Re: RDF speficiations (was RE: Cutting the Patrician datatype knot)

From: "Jonathan Borden" <jborden@mediaone.net>
Subject: Re: RDF speficiations (was RE: Cutting the Patrician datatype knot)
Date: Mon, 3 Dec 2001 10:58:11 -0500

> Peter F. Patel-Schneider wrote:
> 
> > I think that we are in the midst of a disagreement over what (an
> > implementation of) RDF is.
> >
> > My view is that an implementation of RDF, or RDF Schema or RDF plus
> > datatypes, is supposed to implement the specification of RDF, or RDF
> Schema
> > or RDF plus datatypes.  The implementation is free to do this in any
> > effective way that it chooses, but it is not free to deviate from the
> > specification either by removal or by addition.
> >
> 
> Well that depends on what you mean by "addition"

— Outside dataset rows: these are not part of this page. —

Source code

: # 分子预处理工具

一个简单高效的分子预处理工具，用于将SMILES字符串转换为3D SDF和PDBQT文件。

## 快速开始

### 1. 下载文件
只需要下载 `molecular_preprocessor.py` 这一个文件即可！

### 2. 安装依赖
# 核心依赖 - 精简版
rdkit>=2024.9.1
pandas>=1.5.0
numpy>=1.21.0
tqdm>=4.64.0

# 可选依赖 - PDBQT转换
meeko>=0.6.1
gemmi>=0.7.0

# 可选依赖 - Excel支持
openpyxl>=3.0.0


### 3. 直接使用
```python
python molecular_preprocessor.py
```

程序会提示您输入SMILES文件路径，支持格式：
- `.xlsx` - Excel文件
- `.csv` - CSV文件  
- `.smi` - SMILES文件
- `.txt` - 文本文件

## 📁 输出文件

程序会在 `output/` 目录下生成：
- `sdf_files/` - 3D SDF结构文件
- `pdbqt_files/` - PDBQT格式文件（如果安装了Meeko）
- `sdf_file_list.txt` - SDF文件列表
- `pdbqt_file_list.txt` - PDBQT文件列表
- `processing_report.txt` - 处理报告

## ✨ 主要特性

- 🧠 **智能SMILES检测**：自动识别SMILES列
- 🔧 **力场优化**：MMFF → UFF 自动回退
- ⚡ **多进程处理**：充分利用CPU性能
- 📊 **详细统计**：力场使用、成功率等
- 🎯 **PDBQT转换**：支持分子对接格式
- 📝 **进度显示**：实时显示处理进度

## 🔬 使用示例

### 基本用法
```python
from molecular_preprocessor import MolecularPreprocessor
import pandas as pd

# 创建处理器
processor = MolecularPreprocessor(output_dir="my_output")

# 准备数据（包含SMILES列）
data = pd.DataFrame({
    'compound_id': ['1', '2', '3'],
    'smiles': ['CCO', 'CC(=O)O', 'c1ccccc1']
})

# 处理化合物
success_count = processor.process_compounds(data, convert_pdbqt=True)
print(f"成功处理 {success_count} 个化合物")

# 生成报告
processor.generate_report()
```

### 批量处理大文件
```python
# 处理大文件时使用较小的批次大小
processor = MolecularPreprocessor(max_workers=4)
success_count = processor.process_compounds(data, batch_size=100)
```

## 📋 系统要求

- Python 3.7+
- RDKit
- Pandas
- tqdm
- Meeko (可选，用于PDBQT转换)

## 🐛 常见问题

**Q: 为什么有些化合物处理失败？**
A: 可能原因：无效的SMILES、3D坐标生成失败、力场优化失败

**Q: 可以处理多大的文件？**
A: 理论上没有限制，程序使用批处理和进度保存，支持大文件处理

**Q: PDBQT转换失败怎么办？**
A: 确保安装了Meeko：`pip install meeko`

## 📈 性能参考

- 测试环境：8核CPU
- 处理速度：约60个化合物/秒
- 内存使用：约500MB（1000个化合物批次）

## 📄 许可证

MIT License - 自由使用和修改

How?  What sort of additions could be possible?

Maybe you mean that the implementation could provide additional interfaces.
Yes, I suppose that this would be allowable in a fully-conforming
implementation, provided that the additional interfaces could be reduced to
the specified ones.  However, if the additional interfaces allow
applications to make finer-grained distinctions than the specification
supports, then the implementation is *not* fully conforming.

> ...
> >
> > Now along comes datatypes, and the whole point of this note.
> 
> I think we all understand the issue, but we need to realize that RDF as it
> currently stands is effectively silent on the issue of datatypes. The only
> core "types" appear to be "resource" (whatever that really is) and
> "literal". One can compare literals by string comparison operators but there
> is _nothing_ which describes an _RDF_ mechanism to compare literal values
> using other/overloaded comparison operators, nor what such operators would
> be useful for. Of note, realize that the XML Namespaces recommendation
> states that _XML Namespace names_ (which are URI references according to RFC
> 2396) must be compared as _literal strings_, so that even reasonable URI
> comparison operators (such as those that expand relative URI references into
> absolute URIs before string comparison) may not be used to equate XML
> Namespace names. For example:
> 
> http://www.w3.org/foo and
> http://WWW.W3.ORG/foo
> 
> name _different_ XML Namespaces.

Sure, and so, maybe, RDF is not in compliance with XML.  If so then this is
a problem that should be worked out in the Semantic Web Coordination Group.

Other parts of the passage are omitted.